Ammar Aziz is a Pakistani documentary filmmaker and poet. He's a recipient of the International Federation of Film Critics Award. His debut feature length film A Walnut Tree had its world premiere at IDFA and North American premiere at Hot Docs. The film won awards for the best film from Film SouthAsia, Moscow International Documentary Film Festival, Sole Luna Doc-Film Festival  and others. His Second feature film, Discount Workers, had world premiere at One World Film Festival and opened a film festival in Kolkata 

He's a former left-wing activist. In 2014, he started an online petition against Lawrence & Wishart for claiming the copyright to Marx/Engels Collected Works.

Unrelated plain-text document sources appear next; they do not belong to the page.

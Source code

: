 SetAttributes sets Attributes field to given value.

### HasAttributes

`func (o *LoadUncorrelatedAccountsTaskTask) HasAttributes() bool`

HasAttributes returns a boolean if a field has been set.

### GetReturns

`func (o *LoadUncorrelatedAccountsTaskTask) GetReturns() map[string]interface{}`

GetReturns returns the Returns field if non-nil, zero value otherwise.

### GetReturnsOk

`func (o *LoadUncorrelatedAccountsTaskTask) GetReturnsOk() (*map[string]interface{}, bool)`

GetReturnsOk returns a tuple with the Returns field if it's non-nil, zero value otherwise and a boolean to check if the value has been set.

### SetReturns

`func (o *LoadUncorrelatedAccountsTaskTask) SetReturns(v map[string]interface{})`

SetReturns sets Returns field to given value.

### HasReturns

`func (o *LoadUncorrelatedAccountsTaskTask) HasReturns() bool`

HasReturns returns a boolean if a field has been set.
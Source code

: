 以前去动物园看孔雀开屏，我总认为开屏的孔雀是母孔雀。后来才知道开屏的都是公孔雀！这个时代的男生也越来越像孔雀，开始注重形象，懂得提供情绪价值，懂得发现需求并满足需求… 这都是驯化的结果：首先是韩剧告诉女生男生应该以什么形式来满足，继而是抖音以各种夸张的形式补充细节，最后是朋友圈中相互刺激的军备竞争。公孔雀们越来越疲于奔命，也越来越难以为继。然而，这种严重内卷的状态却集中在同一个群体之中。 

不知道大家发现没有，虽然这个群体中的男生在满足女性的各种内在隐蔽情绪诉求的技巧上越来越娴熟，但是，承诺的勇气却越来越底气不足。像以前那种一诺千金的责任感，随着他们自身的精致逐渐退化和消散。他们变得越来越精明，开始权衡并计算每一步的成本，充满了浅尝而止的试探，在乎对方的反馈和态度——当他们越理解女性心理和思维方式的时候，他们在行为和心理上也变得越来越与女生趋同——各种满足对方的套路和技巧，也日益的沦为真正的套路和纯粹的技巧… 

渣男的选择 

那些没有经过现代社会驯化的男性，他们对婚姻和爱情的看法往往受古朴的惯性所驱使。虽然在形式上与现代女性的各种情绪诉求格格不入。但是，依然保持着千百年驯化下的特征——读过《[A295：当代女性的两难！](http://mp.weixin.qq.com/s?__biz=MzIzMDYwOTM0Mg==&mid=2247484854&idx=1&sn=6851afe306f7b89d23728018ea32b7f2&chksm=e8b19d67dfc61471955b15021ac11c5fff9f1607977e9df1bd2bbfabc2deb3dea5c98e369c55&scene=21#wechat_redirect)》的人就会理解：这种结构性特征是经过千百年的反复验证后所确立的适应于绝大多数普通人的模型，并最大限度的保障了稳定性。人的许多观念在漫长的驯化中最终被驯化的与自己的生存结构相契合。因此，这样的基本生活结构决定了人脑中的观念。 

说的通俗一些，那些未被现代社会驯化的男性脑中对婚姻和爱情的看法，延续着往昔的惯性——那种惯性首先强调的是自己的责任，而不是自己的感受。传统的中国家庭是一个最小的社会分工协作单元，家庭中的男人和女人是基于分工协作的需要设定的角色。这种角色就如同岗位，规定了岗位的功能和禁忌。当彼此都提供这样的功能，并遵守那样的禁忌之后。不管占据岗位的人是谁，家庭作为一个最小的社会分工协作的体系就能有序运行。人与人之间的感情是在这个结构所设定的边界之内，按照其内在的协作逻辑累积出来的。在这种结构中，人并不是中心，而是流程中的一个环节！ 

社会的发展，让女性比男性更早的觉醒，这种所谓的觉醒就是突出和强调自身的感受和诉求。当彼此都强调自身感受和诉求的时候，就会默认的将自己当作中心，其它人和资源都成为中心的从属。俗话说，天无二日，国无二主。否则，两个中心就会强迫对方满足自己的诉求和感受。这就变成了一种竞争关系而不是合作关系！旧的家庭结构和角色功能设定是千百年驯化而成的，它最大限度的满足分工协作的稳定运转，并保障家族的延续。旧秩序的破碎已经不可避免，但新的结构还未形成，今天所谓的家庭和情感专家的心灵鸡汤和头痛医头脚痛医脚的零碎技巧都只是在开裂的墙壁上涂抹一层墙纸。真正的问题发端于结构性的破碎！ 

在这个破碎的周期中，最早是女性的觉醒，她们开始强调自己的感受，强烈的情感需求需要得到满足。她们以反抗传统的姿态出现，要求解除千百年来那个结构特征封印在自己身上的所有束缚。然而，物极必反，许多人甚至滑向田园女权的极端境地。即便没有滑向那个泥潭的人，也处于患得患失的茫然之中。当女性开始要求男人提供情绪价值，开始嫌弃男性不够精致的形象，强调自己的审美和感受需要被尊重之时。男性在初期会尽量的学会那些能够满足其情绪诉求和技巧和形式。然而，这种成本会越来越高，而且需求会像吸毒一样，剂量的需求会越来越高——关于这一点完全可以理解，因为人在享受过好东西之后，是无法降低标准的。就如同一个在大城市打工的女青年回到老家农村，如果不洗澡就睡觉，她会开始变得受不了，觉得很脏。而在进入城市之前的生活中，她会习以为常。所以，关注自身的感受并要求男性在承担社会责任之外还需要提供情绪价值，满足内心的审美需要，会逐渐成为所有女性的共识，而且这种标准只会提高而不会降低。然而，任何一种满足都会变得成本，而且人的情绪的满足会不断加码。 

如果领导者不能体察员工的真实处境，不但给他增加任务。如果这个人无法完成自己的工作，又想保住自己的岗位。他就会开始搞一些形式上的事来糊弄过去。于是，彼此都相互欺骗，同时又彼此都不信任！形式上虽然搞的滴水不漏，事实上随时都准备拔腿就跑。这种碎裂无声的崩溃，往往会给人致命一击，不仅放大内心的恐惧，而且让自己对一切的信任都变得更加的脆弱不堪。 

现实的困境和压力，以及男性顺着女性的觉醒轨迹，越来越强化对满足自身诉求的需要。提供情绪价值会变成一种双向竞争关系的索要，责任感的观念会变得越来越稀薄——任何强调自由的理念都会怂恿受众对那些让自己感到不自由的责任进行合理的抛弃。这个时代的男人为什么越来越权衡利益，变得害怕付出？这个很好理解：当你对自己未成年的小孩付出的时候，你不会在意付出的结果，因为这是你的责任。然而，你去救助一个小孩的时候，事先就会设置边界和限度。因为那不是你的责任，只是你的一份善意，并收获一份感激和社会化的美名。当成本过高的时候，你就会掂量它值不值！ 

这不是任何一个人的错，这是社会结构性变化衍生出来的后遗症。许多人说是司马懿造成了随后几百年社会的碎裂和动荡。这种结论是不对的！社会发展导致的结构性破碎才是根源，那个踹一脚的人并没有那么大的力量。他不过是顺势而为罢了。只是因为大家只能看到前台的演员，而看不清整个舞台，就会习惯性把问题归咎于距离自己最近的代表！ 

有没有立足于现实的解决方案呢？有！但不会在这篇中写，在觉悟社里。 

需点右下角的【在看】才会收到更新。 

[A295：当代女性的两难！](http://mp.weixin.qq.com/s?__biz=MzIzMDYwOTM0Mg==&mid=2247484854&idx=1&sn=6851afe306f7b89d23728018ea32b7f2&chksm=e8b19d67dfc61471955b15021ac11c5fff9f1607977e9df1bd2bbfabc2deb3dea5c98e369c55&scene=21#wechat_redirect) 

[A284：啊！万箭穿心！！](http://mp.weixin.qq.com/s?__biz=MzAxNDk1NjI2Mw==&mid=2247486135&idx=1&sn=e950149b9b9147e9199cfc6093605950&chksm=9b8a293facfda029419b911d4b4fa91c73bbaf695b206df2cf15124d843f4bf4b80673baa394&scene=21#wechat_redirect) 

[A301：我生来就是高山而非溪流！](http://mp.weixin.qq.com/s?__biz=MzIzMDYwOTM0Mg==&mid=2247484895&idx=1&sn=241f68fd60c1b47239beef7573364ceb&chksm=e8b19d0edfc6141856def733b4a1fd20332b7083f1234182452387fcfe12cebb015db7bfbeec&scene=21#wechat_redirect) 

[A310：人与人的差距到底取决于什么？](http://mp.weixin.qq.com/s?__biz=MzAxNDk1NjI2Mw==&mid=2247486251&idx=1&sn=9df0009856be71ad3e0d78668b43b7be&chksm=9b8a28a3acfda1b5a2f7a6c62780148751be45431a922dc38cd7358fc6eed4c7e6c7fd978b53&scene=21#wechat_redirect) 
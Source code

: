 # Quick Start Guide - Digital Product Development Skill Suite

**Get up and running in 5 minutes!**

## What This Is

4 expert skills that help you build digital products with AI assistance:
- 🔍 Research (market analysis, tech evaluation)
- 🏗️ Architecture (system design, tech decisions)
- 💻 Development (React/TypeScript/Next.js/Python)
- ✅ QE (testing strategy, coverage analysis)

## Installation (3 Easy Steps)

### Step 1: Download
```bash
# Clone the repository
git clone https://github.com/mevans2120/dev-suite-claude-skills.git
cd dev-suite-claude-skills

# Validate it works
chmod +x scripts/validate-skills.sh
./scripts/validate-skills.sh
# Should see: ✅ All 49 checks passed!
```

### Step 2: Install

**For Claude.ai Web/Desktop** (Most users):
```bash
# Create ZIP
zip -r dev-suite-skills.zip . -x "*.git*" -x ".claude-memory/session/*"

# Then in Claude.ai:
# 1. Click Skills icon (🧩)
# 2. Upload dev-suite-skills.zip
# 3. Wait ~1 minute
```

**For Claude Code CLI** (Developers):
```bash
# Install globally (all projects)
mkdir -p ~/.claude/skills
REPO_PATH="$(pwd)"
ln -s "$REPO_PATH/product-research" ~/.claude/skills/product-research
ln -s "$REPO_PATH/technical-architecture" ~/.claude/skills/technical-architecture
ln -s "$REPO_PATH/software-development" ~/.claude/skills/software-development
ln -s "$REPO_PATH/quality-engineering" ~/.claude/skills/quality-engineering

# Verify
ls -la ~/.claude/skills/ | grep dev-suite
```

As a filmmaker, he was initially known for his work about the working class of Pakistan. A graduate of Lahore's National College of Arts, he was the only  filmmaker from Pakistan to be selected in 2012 for the Talent Campus of the Berlin International Film Festival. In 2022, he won the Berlinale Mastercard Enablement program  for his organisation SAMAAJ's work on Super Sohni, an animated short series on child sexual abuse prevention in Pakistan.

References 

Pakistani documentary filmmakers
Pakistani filmmakers
Living people
People from Lahore
Pakistani Marxists
English-language poets from Pakistan
National College of Arts alumni
Year of birth missing (living people)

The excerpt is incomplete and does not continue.